Like the Pend d’Oreille Review, the Northern Idaho News made note of the widespread nature of the “hoax” peace and its resulting celebrations — including in Washington, D.C. — where on Nov. 7 “the government, once the carnival of noise and clamor got under way, had to dismiss the clerks in all the departments,” the News reported.
With a few days of reflection, the News was able to describe in better detail how the preemptive armistice report spread through the wire services: Apparently, a United Press correspondent at a Belgian port heard that an admiral had received a telegram that it later became clear hadn’t been confirmed. The Review, in its initial reporting, chalked up the “peace hoax” to a combination of “Wall Street purposes” stemming from a “brokers’ wire and in a United Press dispatch from Paris.”
Call it wishful thinking, call it the fog of war or call it “fake news,” the job of reporting the news hasn’t gotten any easier regardless of the technology involved.

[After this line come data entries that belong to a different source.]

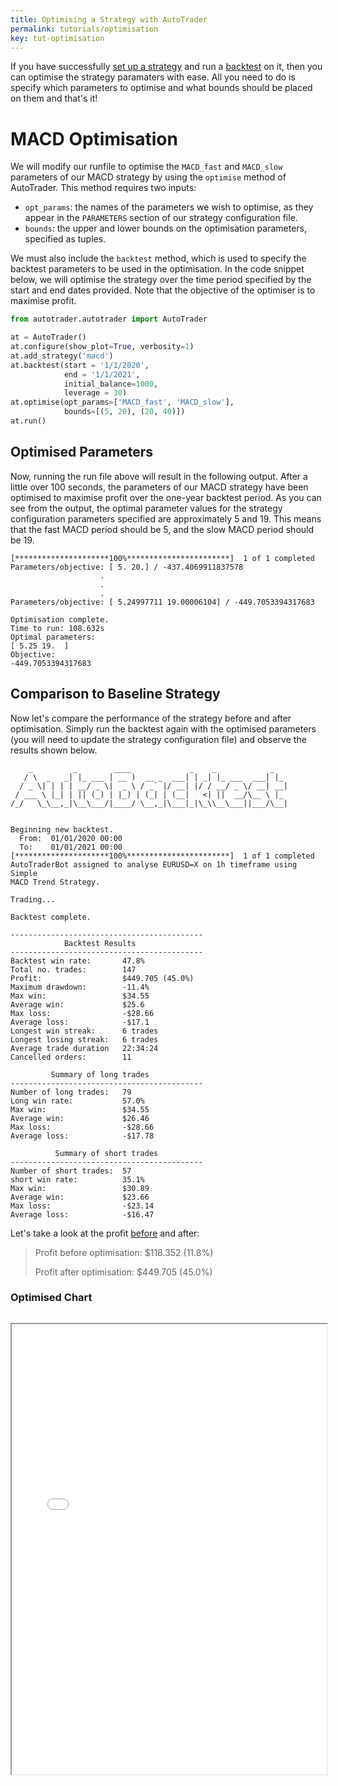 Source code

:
 ```yaml
---
title: Optimising a Strategy with AutoTrader
permalink: tutorials/optimisation
key: tut-optimisation
---
```


If you have successfully [set up a strategy](strategy) and run a [backtest](backtesting) on it, then you can optimise
the strategy paramaters with ease. All you need to do is specify which parameters to optimise and what bounds 
should be placed on them and that's it!

# MACD Optimisation
We will modify our runfile to optimise the `MACD_fast` and `MACD_slow` parameters of our MACD strategy by using
the `optimise` method of AutoTrader. This method requires two inputs: 
- `opt_params`: the names of the parameters we wish to optimise, as they appear in the `PARAMETERS` section of our 
strategy configuration file.
- `bounds`: the upper and lower bounds on the optimisation parameters, specified as tuples.

We must also include the `backtest` method, which is used to specify the backtest parameters to be used in the optimisation.
In the code snippet below, we will optimise the strategy over the time period specified by the start and end dates provided.
Note that the objective of the optimiser is to maximise profit. 

```python
from autotrader.autotrader import AutoTrader

at = AutoTrader()
at.configure(show_plot=True, verbosity=1)
at.add_strategy('macd')
at.backtest(start = '1/1/2020',
            end = '1/1/2021',
            initial_balance=1000,
            leverage = 30)
at.optimise(opt_params=['MACD_fast', 'MACD_slow'],
            bounds=[(5, 20), (20, 40)])
at.run()
```


## Optimised Parameters
Now, running the run file above will result in the following output. After a little over 100 seconds, the parameters of our MACD 
strategy have been optimised to maximise profit over the one-year backtest period. As you can see from the output, the optimal 
parameter values for the strategy configuration parameters specified are approximately 5 and 19. This means that the fast MACD 
period should be 5, and the slow MACD period should be 19.

```
[*********************100%***********************]  1 of 1 completed
Parameters/objective: [ 5. 20.] / -437.4069911837578
                    .
                    .
                    .
Parameters/objective: [ 5.24997711 19.00006104] / -449.7053394317683

Optimisation complete.
Time to run: 108.632s
Optimal parameters:
[ 5.25 19.  ]
Objective:
-449.7053394317683
```

## Comparison to Baseline Strategy
Now let's compare the performance of the strategy before and after optimisation. Simply run the backtest again with 
the optimised parameters (you will need to update the strategy configuration file) and observe the results shown below. 

```
    _         _        ____             _    _            _   
   / \  _   _| |_ ___ | __ )  __ _  ___| | _| |_ ___  ___| |_ 
  / _ \| | | | __/ _ \|  _ \ / _` |/ __| |/ / __/ _ \/ __| __|
 / ___ \ |_| | || (_) | |_) | (_| | (__|   <| ||  __/\__ \ |_ 
/_/   \_\__,_|\__\___/|____/ \__,_|\___|_|\_\\__\___||___/\__|
                                                              

Beginning new backtest.
  From:  01/01/2020 00:00
  To:    01/01/2021 00:00
[*********************100%***********************]  1 of 1 completed
AutoTraderBot assigned to analyse EURUSD=X on 1h timeframe using Simple 
MACD Trend Strategy.

Trading...

Backtest complete.

-------------------------------------------
            Backtest Results
-------------------------------------------
Backtest win rate:       47.8%
Total no. trades:        147
Profit:                  $449.705 (45.0%)
Maximum drawdown:        -11.4%
Max win:                 $34.55
Average win:             $25.6
Max loss:                -$28.66
Average loss:            -$17.1
Longest win streak:      6 trades
Longest losing streak:   6 trades
Average trade duration   22:34:24
Cancelled orders:        11

         Summary of long trades
-------------------------------------------
Number of long trades:   79
Long win rate:           57.0%
Max win:                 $34.55
Average win:             $26.46
Max loss:                -$28.66
Average loss:            -$17.78

          Summary of short trades
-------------------------------------------
Number of short trades:  57
short win rate:          35.1%
Max win:                 $30.89
Average win:             $23.66
Max loss:                -$23.14
Average loss:            -$16.47
```

Let's take a look at the profit [before](backtesting) and after:
>
>Profit before optimisation:
>$118.352 (11.8%)
>
>Profit after optimisation:
>$449.705 (45.0%)
 

### Optimised Chart
<iframe data-src="/AutoTrader/assets/charts/optimised_macd.html" id="iframe" loading="lazy" style="width:100%; margin-top:1em; height:720px; overflow:hidden;" data-ga-on="wheel" data-ga-event-category="iframe" data-ga-event-action="wheel" src="/AutoTrader/assets/charts/optimised_macd.html"></iframe>




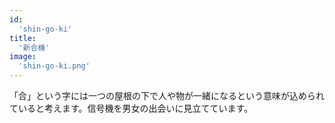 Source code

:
 ```yaml
---
id:
  'shin-go-ki'
title:
  '新合機'
image:
  'shin-go-ki.png'
---
```


「合」という字には一つの屋根の下で人や物が一緒になるという意味が込められていると考えます。信号機を男女の出会いに見立てています。
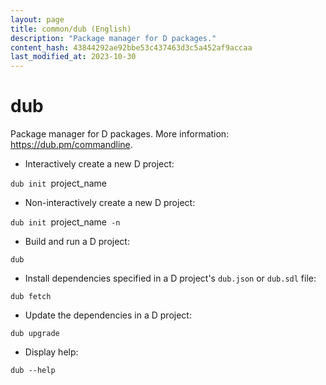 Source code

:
 ```yaml
---
layout: page
title: common/dub (English)
description: "Package manager for D packages."
content_hash: 43844292ae92bbe53c437463d3c5a452af9accaa
last_modified_at: 2023-10-30
---
```

# dub

Package manager for D packages.
More information: <https://dub.pm/commandline>.

- Interactively create a new D project:

`dub init `<span class="tldr-var badge badge-pill bg-dark-lm bg-white-dm text-white-lm text-dark-dm font-weight-bold">project_name</span>

- Non-interactively create a new D project:

`dub init `<span class="tldr-var badge badge-pill bg-dark-lm bg-white-dm text-white-lm text-dark-dm font-weight-bold">project_name</span>` -n`

- Build and run a D project:

`dub`

- Install dependencies specified in a D project's `dub.json` or `dub.sdl` file:

`dub fetch`

- Update the dependencies in a D project:

`dub upgrade`

- Display help:

`dub --help`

Still, “these facts after celebration was over did not have much to do with celebration as such, and everybody said the morning after that he was glad he had had the opportunity to whoop ’er up a bit just for the grand old flag and for things in general,” the News wrote.
The actual first Armistice Day celebration in Sandpoint, on Monday, Nov. 11, 1918, included area residents streaming into town “from surrounding villages and camps,” contributing to a downtown parade with decorated cars and trucks, as well as a bonfire at First and Second avenues, and Cedar Street roped off for an orchestral performance. A number of speakers held forth from the bed of a truck at Main Street and Second Avenue, and the “younger folk” kept at it into the evening, with dancing and other “merrymaking.”
As the News summarized it: “And so it come to pass that Sandpoint has twice celebrated the defeat of the Huns, and most everyone was willing to admit that it was worth two celebrations. The first was more peppy and spicy and the second the more formal and correct.”